Le bouddhisme ainsi envisagé n’est pas une doctrine à apprendre, une religion à laquelle souscrire, mais est une voie pour célébrer ce qui est : la beauté et l’effroi, la brillance et la simplicité, l’amitié et la patience.
C. Trungpa l’avait annoncé dès son arrivée en Occident : « Un certain nombre de voies de traverse conduisent à une version distordue, égocentrique de la vie spirituelle. Nous pouvons nous illusionner en pensant que nous nous développons spirituellement, alors qu’en fait nous usons de techniques spirituelles pour renforcer notre ego ». A l’heure où un bouddhisme-tisane envahissant réduit l’appel du Bouddha à un adjuvant nous préservant de la gravité de l’existence et nous faisant fuir le "péril ouvert" que nomme le poète R. M. Rilke, il peut être salutaire de cultiver prajna dans la dimension de la philia. De cesser de s’en laisser compter. D’oser explorer qui nous sommes avec courage et curiosité.
Un tel effort pour travailler sur soi-même, pour être plus libre, pour développer la clarté de prajna, débouche non sur une saisie qui cherche à tout s’approprier mais sur une entrée dans le Grand Réel. Donnant droit au non-ego, laisser libre le silence, le retrait – le Rien – s’irradier pleinement au cœur du monde.
Un tel bouddhisme ne cherche pas à nous donner des réponses réconfortantes mais nous appelle à rester questionnant, dans l’ouverture où rien n’est solidement et définitivement fixé. Il est alors frère de la poésie, au sens où, comme le voit René Char : « Il ne saurait exister de poètes sans appréhension pas plus qu’il n’existe de poèmes sans provocation.(…) Le poète est la partie de l’homme réfractaire aux projets ».

Ainsi éprouvé, le bouddhisme est un chemin. Un chemin qui ne se contente pas d’un état du monde sécurisé où la seule satisfaction offerte à l’être humain est celle d’une vie tranquille et standardisée. Il nous invite à la grandeur – celle que chacun a à inventer pour soi-même et qui ne s’oppose nullement, bien au contraire, à la pauvreté.
Notre monde, notre société, la terre et ce qui la menace aujourd’hui ne nous le demandent-ils pas ?

Pour ce faire, le bouddhisme – par ce ressourcement dans l’expérience nue qu’offre l’attitude méditative et par le déploiement de la discrimination vivante de prajna – doit nous inviter à interroger nos ressources et tout particulièrement celles que recèle l’Occident. Il ne peut pas nous couper de nos racines, de notre langue, et doit même nous permettre de surmonter le renoncement à l’inouï et à la beauté qui marque si malheureusement notre temps. F. Nietzsche l’avait annoncé : « Le signe le plus universel des Temps modernes : l’homme a incroyablement perdu en dignité à ses propres yeux. ». Retrouver confiance en notre dignité, non par une décision subjective, mais par la patience éprouvée d’un cheminement est l’une des tâches les plus décisives qui s’imposent aujourd’hui.

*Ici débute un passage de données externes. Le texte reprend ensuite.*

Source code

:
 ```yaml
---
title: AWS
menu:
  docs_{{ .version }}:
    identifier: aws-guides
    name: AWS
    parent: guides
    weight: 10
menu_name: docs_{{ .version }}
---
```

Elle demande que la philosophie, comme les arts véritables – les hautes ressources de notre héritage – loin de devenir jeux d’éruditions ou de divertissements, deviennent des invitations à oser l’impossible, à vivifier l’incandescence de notre expérience et à établir un monde sacré.

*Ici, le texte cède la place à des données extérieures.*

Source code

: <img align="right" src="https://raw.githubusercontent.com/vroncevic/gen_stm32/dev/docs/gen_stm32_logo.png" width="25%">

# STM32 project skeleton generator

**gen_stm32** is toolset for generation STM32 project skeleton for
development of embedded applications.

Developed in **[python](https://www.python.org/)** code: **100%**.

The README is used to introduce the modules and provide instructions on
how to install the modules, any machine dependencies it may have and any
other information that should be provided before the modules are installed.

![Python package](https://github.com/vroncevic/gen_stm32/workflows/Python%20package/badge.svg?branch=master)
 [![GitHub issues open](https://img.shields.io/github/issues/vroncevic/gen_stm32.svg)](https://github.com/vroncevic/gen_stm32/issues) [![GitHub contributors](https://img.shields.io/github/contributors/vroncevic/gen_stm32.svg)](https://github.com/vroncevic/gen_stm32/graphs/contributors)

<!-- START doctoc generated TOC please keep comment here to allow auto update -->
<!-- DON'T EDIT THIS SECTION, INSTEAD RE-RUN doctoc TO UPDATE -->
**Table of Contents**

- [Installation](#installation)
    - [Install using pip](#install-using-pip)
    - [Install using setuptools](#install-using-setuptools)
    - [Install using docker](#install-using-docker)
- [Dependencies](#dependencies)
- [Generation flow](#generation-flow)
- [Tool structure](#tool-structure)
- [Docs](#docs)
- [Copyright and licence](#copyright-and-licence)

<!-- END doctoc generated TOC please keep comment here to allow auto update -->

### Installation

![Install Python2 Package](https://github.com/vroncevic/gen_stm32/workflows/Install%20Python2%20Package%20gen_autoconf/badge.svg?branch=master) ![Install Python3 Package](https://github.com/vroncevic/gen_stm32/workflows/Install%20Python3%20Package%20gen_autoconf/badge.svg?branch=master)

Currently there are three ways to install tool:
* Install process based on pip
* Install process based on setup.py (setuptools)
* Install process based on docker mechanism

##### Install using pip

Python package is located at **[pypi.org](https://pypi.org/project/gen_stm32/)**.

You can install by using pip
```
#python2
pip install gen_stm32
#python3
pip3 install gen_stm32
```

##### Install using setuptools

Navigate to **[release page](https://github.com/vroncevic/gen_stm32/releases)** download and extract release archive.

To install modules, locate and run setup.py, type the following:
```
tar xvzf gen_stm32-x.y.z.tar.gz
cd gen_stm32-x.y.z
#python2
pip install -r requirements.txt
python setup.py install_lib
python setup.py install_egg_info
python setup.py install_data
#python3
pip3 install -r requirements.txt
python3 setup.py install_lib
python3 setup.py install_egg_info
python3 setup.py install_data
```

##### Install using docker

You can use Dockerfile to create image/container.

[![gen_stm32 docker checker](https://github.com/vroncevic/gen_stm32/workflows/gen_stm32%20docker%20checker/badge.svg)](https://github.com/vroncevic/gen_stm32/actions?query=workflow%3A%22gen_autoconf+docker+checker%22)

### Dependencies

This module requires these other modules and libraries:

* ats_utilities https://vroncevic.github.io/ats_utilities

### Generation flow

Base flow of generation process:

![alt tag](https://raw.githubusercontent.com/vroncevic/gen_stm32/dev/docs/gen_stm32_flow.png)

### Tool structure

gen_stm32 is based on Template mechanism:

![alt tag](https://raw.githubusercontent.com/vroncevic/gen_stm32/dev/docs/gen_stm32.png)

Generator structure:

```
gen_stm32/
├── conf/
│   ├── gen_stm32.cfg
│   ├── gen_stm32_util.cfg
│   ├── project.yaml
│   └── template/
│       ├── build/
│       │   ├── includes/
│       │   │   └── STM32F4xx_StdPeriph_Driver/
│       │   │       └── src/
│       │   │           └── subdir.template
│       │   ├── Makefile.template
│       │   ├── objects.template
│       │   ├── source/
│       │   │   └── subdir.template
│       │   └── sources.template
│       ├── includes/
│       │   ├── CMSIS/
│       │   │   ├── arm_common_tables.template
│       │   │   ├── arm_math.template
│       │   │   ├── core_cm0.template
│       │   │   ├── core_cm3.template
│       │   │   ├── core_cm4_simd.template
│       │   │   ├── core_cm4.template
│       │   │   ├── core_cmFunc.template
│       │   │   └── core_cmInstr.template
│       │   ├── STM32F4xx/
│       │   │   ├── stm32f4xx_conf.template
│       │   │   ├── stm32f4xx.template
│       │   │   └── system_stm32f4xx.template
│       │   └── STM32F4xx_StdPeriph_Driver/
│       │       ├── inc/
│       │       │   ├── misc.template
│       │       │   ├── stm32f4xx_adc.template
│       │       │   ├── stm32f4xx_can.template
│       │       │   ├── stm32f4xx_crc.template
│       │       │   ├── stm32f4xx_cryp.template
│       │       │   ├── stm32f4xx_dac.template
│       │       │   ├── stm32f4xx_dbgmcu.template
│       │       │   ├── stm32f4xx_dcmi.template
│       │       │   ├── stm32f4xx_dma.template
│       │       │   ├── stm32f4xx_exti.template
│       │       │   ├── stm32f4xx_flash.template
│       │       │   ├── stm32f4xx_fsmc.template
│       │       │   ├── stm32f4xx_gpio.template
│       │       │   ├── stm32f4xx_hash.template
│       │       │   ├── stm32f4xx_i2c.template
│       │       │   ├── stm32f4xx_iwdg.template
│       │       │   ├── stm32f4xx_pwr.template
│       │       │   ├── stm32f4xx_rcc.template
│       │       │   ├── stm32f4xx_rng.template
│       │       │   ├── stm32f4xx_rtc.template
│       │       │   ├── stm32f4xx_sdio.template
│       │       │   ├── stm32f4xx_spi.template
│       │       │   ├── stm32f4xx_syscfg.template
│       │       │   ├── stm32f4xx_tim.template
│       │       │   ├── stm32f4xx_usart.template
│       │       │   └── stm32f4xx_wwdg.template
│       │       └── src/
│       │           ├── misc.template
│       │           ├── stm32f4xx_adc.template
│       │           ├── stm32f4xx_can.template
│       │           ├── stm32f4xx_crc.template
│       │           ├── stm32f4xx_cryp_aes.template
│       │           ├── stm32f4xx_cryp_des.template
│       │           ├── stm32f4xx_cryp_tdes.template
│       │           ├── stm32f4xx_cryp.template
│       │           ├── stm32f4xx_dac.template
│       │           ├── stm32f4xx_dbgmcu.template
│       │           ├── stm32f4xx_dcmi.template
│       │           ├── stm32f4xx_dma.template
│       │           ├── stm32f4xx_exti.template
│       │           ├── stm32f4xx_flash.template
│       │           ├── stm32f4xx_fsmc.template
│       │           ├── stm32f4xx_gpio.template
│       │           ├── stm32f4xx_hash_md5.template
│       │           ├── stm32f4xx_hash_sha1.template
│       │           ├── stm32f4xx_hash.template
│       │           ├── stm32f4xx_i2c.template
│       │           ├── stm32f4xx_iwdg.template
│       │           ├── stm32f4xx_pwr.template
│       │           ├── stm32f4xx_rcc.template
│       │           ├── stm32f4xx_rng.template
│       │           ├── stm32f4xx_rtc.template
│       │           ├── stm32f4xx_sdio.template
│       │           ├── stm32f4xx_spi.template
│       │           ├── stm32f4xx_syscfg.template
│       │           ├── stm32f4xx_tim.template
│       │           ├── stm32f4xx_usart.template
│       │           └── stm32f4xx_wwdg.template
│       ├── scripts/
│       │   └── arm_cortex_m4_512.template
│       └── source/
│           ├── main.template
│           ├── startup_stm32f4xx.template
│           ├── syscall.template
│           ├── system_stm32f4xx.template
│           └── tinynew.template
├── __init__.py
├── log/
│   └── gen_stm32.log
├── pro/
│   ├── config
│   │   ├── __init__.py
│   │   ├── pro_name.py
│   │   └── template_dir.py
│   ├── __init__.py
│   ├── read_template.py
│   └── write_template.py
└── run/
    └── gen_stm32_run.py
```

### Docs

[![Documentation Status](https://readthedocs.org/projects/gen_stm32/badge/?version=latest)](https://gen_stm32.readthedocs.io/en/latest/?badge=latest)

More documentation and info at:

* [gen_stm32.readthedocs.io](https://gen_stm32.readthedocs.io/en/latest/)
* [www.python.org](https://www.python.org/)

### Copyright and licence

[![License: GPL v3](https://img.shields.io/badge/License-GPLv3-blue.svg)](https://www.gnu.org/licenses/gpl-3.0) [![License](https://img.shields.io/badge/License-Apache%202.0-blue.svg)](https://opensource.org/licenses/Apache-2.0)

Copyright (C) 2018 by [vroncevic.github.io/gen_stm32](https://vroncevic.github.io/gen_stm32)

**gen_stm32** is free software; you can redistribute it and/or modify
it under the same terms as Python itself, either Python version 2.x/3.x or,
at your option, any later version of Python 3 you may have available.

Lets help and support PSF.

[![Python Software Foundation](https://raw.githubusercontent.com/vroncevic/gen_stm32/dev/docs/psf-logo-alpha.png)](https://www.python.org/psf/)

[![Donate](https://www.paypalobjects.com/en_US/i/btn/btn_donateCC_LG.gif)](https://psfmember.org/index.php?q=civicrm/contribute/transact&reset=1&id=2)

Précisons, pour éviter une terrible confusion, qu’il ne s’agit pas de s’adonner à des exercices scolaires, d’acquérir des connaissances, de se perdre dans des jeux intellectuels, de former une élite de gens plus malins que les autres, mais de retrouver l’esprit d’enfance.

Les cours, retraites et séminaires données dans l’association Prajna et philia, chercheront à être fidèles à cette aspiration afin de dessiner un bouddhisme compris comme le déploiement d’un cœur authentique, comme une pédagogie de l’ouverture et comme une poétique de l’espace inouï et insaisissable.